Southern Cross

By Harold Hart Crane

I wanted you, nameless Woman of the South,

No wraith, but utterly—as still more alone

The Southern Cross takes night

And lifts her girdles from her, one by one—

High, cool,

wide from the slowly smoldering fire

Of lower heavens,—

vaporous scars!

Eve! Magdalene!

or Mary, you?

Whatever call—falls vainly on the wave.

O simian Venus, homeless Eve,

Unwedded, stumbling gardenless to grieve

Windswept guitars on lonely decks forever;

Finally to answer all within one grave!

And this long wake of phosphor,

iridescent

Furrow of all our travel—trailed derision!

Eyes crumble at its kiss. Its long-drawn spell

Incites a yell. Slid on that backward vision

The mind is churned to spittle, whispering hell.

I wanted you . . . The embers of the Cross

Climbed by aslant and huddling aromatically.

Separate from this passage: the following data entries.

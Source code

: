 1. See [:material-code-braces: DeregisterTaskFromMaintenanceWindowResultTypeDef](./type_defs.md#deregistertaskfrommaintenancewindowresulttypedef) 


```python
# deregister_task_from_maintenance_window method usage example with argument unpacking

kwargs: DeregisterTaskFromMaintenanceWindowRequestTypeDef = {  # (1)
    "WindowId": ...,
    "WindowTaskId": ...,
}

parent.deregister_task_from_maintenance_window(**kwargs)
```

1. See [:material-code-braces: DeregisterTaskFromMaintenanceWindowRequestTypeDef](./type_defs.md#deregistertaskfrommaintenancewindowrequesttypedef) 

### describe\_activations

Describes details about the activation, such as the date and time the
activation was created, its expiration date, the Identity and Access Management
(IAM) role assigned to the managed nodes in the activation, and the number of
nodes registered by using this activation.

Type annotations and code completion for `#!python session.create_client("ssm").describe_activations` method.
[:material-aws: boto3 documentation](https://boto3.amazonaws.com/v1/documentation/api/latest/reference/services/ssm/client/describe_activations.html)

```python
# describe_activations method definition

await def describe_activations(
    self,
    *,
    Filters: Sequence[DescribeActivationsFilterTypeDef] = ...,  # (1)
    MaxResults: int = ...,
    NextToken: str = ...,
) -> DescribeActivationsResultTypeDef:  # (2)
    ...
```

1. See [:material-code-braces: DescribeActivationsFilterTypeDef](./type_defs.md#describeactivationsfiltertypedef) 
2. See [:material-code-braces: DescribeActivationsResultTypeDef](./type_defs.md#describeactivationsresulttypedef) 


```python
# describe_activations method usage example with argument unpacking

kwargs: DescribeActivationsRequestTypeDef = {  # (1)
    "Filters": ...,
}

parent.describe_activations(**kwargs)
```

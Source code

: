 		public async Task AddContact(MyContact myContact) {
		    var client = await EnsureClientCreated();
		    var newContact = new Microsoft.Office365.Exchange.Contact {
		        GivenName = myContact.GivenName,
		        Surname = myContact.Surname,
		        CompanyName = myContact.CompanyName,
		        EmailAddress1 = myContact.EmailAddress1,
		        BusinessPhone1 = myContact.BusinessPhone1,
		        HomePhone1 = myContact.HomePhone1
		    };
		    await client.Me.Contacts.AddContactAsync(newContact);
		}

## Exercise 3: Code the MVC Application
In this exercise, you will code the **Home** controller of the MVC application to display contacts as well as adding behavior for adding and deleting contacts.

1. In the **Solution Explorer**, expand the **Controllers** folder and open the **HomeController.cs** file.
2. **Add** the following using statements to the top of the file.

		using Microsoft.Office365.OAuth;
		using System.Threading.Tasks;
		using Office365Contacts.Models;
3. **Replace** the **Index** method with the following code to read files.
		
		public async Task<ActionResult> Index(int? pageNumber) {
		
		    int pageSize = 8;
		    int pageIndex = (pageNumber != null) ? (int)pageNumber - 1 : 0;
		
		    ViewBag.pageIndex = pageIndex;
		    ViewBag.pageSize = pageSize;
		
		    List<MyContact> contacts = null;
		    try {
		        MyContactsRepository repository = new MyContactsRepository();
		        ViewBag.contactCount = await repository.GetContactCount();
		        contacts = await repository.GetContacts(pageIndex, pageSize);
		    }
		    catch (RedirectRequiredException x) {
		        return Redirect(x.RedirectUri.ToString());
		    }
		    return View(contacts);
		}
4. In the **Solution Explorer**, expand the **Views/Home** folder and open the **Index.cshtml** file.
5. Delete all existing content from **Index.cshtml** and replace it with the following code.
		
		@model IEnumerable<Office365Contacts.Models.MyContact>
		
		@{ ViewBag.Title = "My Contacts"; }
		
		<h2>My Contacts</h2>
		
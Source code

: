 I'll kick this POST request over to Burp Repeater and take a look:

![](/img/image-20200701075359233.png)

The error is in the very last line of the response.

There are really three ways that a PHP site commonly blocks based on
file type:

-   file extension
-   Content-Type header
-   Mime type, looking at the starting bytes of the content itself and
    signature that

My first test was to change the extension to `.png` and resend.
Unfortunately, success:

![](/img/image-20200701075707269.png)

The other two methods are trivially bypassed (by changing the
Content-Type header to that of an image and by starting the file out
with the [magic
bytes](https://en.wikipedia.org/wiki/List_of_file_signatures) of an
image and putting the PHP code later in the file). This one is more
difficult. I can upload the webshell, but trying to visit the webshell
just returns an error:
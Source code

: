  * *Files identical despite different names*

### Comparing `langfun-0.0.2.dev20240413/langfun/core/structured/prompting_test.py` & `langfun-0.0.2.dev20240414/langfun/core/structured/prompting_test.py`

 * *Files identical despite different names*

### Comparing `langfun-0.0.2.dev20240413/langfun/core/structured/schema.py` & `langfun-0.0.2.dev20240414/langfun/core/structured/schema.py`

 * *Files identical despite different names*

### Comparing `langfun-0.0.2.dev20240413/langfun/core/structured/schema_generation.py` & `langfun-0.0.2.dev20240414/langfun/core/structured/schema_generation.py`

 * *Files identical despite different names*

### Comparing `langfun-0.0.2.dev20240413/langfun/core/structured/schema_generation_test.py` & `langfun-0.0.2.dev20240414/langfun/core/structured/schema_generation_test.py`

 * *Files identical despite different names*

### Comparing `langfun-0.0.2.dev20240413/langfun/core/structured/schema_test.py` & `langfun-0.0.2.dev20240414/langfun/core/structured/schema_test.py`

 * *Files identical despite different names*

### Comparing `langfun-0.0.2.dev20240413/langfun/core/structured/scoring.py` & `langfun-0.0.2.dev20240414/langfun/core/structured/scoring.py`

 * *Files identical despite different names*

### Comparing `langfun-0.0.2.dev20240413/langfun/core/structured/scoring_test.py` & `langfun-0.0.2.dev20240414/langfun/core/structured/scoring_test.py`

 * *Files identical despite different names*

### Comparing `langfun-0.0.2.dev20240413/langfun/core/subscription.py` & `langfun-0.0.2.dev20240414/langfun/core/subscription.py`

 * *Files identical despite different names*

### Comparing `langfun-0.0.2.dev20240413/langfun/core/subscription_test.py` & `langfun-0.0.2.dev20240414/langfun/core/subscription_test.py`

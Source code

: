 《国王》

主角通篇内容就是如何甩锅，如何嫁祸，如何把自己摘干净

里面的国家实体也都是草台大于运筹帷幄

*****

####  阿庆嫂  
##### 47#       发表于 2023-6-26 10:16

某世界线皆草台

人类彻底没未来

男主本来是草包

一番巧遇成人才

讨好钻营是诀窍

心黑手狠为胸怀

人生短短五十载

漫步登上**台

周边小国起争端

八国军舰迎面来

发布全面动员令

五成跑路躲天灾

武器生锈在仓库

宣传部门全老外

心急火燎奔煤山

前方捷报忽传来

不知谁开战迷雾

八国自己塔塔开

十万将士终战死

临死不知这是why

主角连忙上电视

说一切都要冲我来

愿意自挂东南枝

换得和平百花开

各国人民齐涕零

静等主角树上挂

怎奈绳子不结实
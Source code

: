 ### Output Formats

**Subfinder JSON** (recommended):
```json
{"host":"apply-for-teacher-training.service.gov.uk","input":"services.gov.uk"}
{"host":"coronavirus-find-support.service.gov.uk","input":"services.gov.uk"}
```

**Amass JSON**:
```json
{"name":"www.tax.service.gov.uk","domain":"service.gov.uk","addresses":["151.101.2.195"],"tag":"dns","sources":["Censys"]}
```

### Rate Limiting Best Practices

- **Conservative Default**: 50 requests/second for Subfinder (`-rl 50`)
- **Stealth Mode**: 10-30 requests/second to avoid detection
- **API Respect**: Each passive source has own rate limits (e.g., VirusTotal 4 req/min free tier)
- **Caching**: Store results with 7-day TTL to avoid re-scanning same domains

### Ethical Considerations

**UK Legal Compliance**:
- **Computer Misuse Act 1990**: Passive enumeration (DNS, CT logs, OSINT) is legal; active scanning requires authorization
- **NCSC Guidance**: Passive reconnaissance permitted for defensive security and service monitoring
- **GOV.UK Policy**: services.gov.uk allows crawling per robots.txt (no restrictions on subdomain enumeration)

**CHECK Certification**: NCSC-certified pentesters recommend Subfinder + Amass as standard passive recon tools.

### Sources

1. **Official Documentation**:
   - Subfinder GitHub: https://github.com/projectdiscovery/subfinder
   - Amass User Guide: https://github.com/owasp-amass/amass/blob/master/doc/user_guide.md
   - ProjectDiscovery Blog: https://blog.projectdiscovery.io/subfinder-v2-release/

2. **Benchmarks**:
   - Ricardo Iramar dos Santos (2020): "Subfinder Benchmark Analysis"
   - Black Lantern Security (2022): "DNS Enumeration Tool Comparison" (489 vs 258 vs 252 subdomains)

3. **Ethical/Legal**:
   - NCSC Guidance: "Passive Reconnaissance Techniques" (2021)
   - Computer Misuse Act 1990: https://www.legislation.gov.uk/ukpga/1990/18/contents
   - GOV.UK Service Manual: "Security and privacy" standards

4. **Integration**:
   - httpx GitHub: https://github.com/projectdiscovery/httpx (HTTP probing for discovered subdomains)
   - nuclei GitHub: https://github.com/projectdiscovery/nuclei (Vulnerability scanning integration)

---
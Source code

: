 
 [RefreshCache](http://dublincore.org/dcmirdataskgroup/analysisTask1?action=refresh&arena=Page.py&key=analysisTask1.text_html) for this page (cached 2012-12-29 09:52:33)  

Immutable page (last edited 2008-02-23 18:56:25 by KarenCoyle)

It is blood to remember; it is fire

To stammer back . . . It is

God—your namelessness. And the wash—

All night the water combed you with black

Insolence. You crept out simmering, accomplished.

Water rattled that stinging coil, your

Rehearsed hair—docile, alas, from many arms.

Yes, Eve—wraith of my unloved seed!

The Cross, a phantom, buckled—dropped below the dawn.

Light drowned the lithic trillions of your spawn.